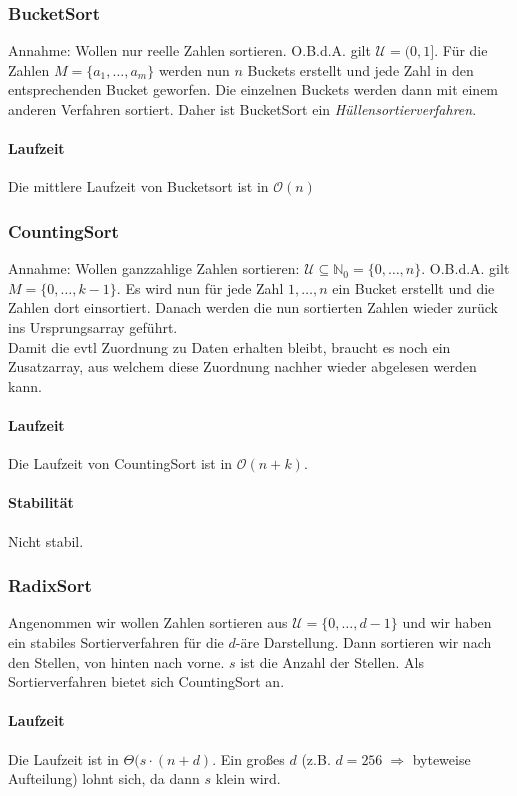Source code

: \documentclass{scrartcl}
\begin{document}
\subsubsection{BucketSort}
Annahme: Wollen nur reelle Zahlen sortieren. O.B.d.A. gilt $\mathcal{U}=(0,1]$.
Für die Zahlen $M=\{a_1,\ldots,a_m\}$ werden nun $n$ Buckets erstellt und jede Zahl in den entsprechenden Bucket geworfen. Die einzelnen Buckets werden dann mit einem anderen Verfahren sortiert. Daher ist BucketSort ein \emph{Hüllensortierverfahren}.
\paragraph{Laufzeit}
Die mittlere Laufzeit von Bucketsort ist in $\mathcal{O}(n)$

\subsubsection{CountingSort}
Annahme: Wollen ganzzahlige Zahlen sortieren: $\mathcal{U}\subseteq\mathds N_0=\{0,\ldots,n\}$. O.B.d.A. gilt $M=\{0,\ldots,k-1\}$. Es wird nun für jede Zahl $1,\ldots,n$ ein Bucket erstellt und die Zahlen dort einsortiert. Danach werden die nun sortierten Zahlen wieder zurück ins Ursprungsarray geführt. \\
Damit die evtl Zuordnung zu Daten erhalten bleibt, braucht es noch ein Zusatzarray, aus welchem diese Zuordnung nachher wieder abgelesen werden kann.
\paragraph{Laufzeit}
Die Laufzeit von CountingSort ist in $\mathcal{O}(n+k)$.
\paragraph{Stabilität}
Nicht stabil.

\subsubsection{RadixSort}
Angenommen wir wollen Zahlen sortieren aus $\mathcal{U}=\{0,\ldots,d-1\}$ und wir haben ein stabiles Sortierverfahren für die $d$-äre Darstellung. Dann sortieren wir nach den Stellen, von hinten nach vorne. $s$ ist die Anzahl der Stellen. {\tiny Als Sortierverfahren bietet sich CountingSort an.}
\paragraph{Laufzeit}
Die Laufzeit ist in $\Theta(s\cdot(n+d)$. {\tiny Ein großes $d$ (z.B. $d=256 \; \Rightarrow$ byteweise Aufteilung) lohnt sich, da dann $s$ klein wird.}
\end{document}

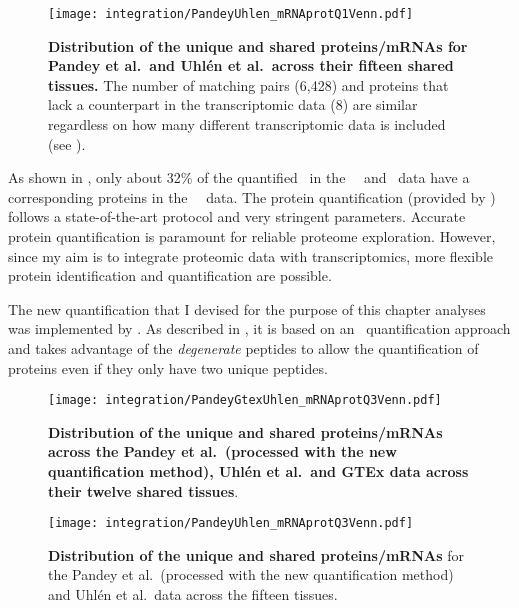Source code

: \begin{figure}[!htpb]
    \texttt{[image: integration/PandeyUhlen\_mRNAprotQ1Venn.pdf]}\centering
    \vspace{-5mm}
    \caption[Distribution of the unique and shared proteins/mRNAs for Pandey et al.\
    and Uhlén et al.\ across fifteen tissues.]{%
    \label{fig:PU_vennQ1}\textbf{Distribution of the unique and shared proteins/mRNAs
    for Pandey et al.\ and Uhlén et al.\ across their fifteen shared tissues.}
    The number of matching pairs (6,428) and proteins that lack a counterpart in
    the transcriptomic data (8) are similar regardless on how many different
    transcriptomic data is included (see \Cref{fig:PGU_vennQ1}).}
\end{figure}

As shown in ,
only about 32\% of the quantified \mRNAs\ in the \uhlen\ \etal\ and \gtex\ data
have a corresponding proteins in the \pandey\ \etal\ data.
The protein quantification (provided by \james) follows
a state-of-the-art protocol and very stringent parameters.
Accurate protein quantification is paramount for reliable proteome exploration.
However, since my aim is to integrate proteomic data with transcriptomics,
more flexible protein identification and quantification are possible.

The new quantification that I devised for the purpose of this chapter analyses
was implemented by \james.
As described in ,
it is based on an \Rnaseq\ quantification approach and
takes advantage of the \emph{degenerate} peptides
to allow the quantification of proteins
even if they only have two unique peptides.

\begin{figure}[!htbp]
    \texttt{[image: integration/PandeyGtexUhlen\_mRNAprotQ3Venn.pdf]}\centering
    \caption[Distribution of the unique and shared proteins/mRNAs
    across the three datasets and twelve tissues
    (with the new protein quantification method)]{\label{fig:PGU_venQ3}%
    \textbf{Distribution of the unique and shared proteins/mRNAs
    across the Pandey et al.\ (processed with the new quantification method),
    Uhlén et al.\ and GTEx data across their twelve shared tissues}.
    }
\end{figure}

\begin{figure}[!htbp]
    \texttt{[image: integration/PandeyUhlen\_mRNAprotQ3Venn.pdf]}\centering
    \caption[Distribution of the unique and shared proteins/mRNAs for the
    Pandey et al.\ (processed with the new quantification method) and Uhlén et al.\ data
    across the fifteen tissues.
    ]{\label{fig:PU_vennQ3}\textbf{Distribution of the
    unique and shared proteins/mRNAs} for
    the Pandey et al.\ (processed with the new quantification method)
    and Uhlén et al.\ data across the fifteen tissues.}
\end{figure}

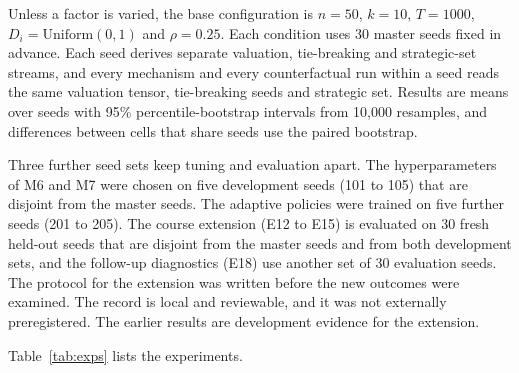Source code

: \documentclass{article}
\theoremstyle{plain}
\theoremstyle{definition}
\begin{document}
Unless a factor is varied, the base configuration is $n=50$, $k=10$, $T=1000$, $D_i=\mathrm{Uniform}(0,1)$ and $\rho=0.25$.
Each condition uses 30 master seeds fixed in advance.
Each seed derives separate valuation, tie-breaking and strategic-set streams, and every mechanism and every counterfactual run within a seed reads the same valuation tensor, tie-breaking seeds and strategic set.
Results are means over seeds with 95\% percentile-bootstrap intervals from 10{,}000 resamples, and differences between cells that share seeds use the paired bootstrap.

Three further seed sets keep tuning and evaluation apart.
The hyperparameters of M6 and M7 were chosen on five development seeds (101 to 105) that are disjoint from the master seeds.
The adaptive policies were trained on five further seeds (201 to 205).
The course extension (E12 to E15) is evaluated on 30 fresh held-out seeds that are disjoint from the master seeds and from both development sets, and the follow-up diagnostics (E18) use another set of 30 evaluation seeds.
The protocol for the extension was written before the new outcomes were examined.
The record is local and reviewable, and it was not externally preregistered.
The earlier results are development evidence for the extension.

Table~\ref{tab:exps} lists the experiments.
\end{document}
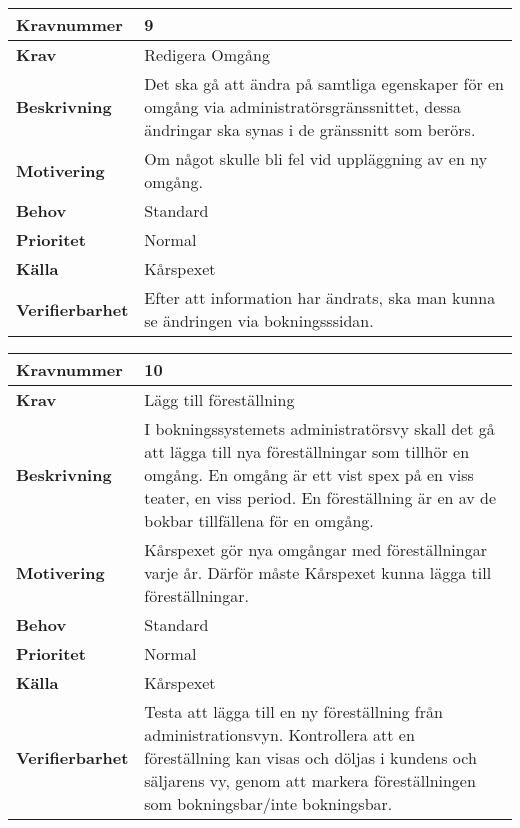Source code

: \documentclass[a4paper, twoside, 11pt, titlepage]{article}
\begin{document}
\begin{tabular} { | p{3cm} | p{12.2cm} | }
	\hline
	\textbf{Kravnummer} & 9  \\
	\hline
	\textbf{Krav} & Redigera Omgång  \\
	\hline
	\textbf{Beskrivning} & Det ska gå att ändra på samtliga egenskaper för en omgång via administratörsgränssnittet, dessa ändringar ska synas i de gränssnitt som berörs.  \\
	\hline
	\textbf{Motivering} & Om något skulle bli fel vid uppläggning av en ny omgång.  \\
	\hline
	\textbf{Behov} & Standard  \\
	\hline
	\textbf{Prioritet} & Normal  \\
	\hline
	\textbf{Källa} & Kårspexet  \\
	\hline
	\textbf{Verifierbarhet} & Efter att information har ändrats, ska man kunna se ändringen via bokningsssidan.  \\
	\hline
\end{tabular}

\begin{tabular} { | p{3cm} | p{12.2cm} | }
	\hline
	\textbf{Kravnummer} & 10  \\
	\hline
	\textbf{Krav} & Lägg till föreställning  \\
	\hline
	\textbf{Beskrivning} & I bokningssystemets administratörsvy skall det gå att lägga till nya föreställningar som tillhör en omgång. En omgång är ett vist spex på en viss teater, en viss period. En föreställning är en av de bokbar tillfällena för en omgång.  \\
	\hline
	\textbf{Motivering} & Kårspexet gör nya omgångar med föreställningar varje år. Därför måste Kårspexet kunna lägga till föreställningar.  \\
	\hline
	\textbf{Behov} & Standard  \\
	\hline
	\textbf{Prioritet} & Normal  \\
	\hline
	\textbf{Källa} & Kårspexet  \\
	\hline
	\textbf{Verifierbarhet} &  Testa att lägga till en ny föreställning från administrationsvyn. Kontrollera att en föreställning kan visas och döljas i kundens och säljarens vy, genom att markera föreställningen som bokningsbar/inte bokningsbar.  \\
	\hline
\end{tabular}
\end{document}
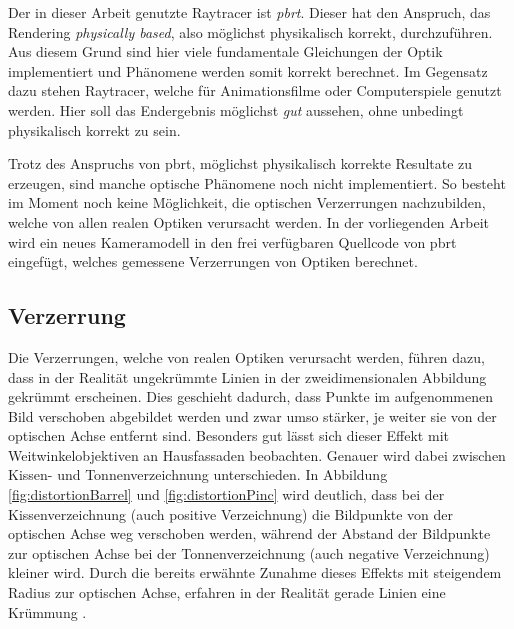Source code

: Der in dieser Arbeit genutzte Raytracer ist \textit{pbrt}\cite{pbrt}. Dieser hat den Anspruch, das Rendering \textit{physically based}, also möglichst physikalisch korrekt, durchzuführen. Aus diesem Grund sind hier viele fundamentale Gleichungen der Optik implementiert und Phänomene werden somit korrekt berechnet. Im Gegensatz dazu stehen Raytracer, welche für Animationsfilme oder Computerspiele genutzt werden. Hier soll das Endergebnis möglichst \textit{gut} aussehen, ohne unbedingt physikalisch korrekt zu sein. 

Trotz des Anspruchs von pbrt, möglichst physikalisch korrekte Resultate zu erzeugen, sind manche optische Phänomene noch nicht implementiert. So besteht im Moment noch keine Möglichkeit, die optischen Verzerrungen nachzubilden, welche von allen realen Optiken verursacht werden.
In der vorliegenden Arbeit wird ein neues Kameramodell in den frei verfügbaren Quellcode von pbrt eingefügt, welches gemessene Verzerrungen von Optiken berechnet.

\subsection{Verzerrung}

Die Verzerrungen, welche von realen Optiken verursacht werden, führen dazu, dass in der Realität ungekrümmte Linien in der zweidimensionalen Abbildung gekrümmt erscheinen. Dies geschieht dadurch, dass Punkte im aufgenommenen Bild verschoben abgebildet werden und zwar umso stärker, je weiter sie von der optischen Achse entfernt sind. Besonders gut lässt sich dieser Effekt mit Weitwinkelobjektiven an Hausfassaden beobachten. 
Genauer wird dabei zwischen Kissen- und Tonnenverzeichnung unterschieden. In Abbildung \ref{fig:distortionBarrel} und \ref{fig:distortionPinc} wird deutlich, dass bei der Kissenverzeichnung (auch positive Verzeichnung) die Bildpunkte von der optischen Achse weg verschoben werden, während der Abstand der Bildpunkte zur optischen Achse bei der Tonnenverzeichnung (auch negative Verzeichnung) kleiner wird. Durch die bereits erwähnte Zunahme dieses Effekts mit steigendem Radius zur optischen Achse, erfahren in der Realität gerade Linien eine Krümmung \cite{smith2000modern}.

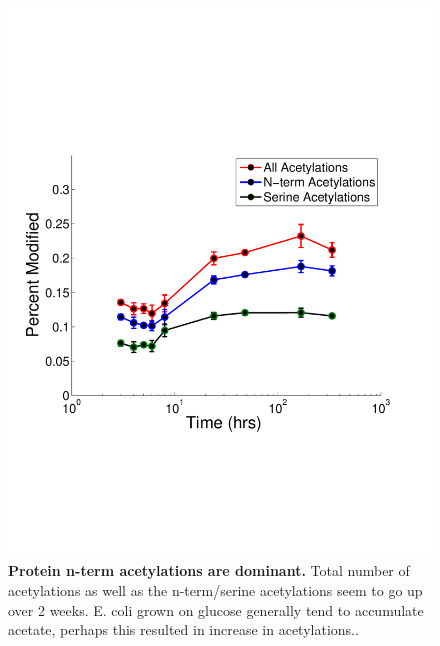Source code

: \documentclass[12pt]{article}
\begin{document}
\clearpage
\begin{figure}[p]
\centerline{\includegraphics[width=5in]{Figures/Acetylation_AAs.pdf}}
\caption{\label{fig:Acet}\textbf{Protein n-term acetylations are dominant.} Total number of acetylations as well as the n-term/serine acetylations seem to go up over 2 weeks. E. coli grown on glucose generally tend to accumulate acetate, perhaps this resulted in increase in acetylations..}
\end{figure}
\end{document}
################
## Directions for this task
In the material above, find the lines that contain "documentclass" and show them.

## Result
: \documentclass{scrartcl}
: \documentclass{article}
: \documentclass[a4paper, twoside, 11pt, titlepage]{article}
: \documentclass[12pt]{article}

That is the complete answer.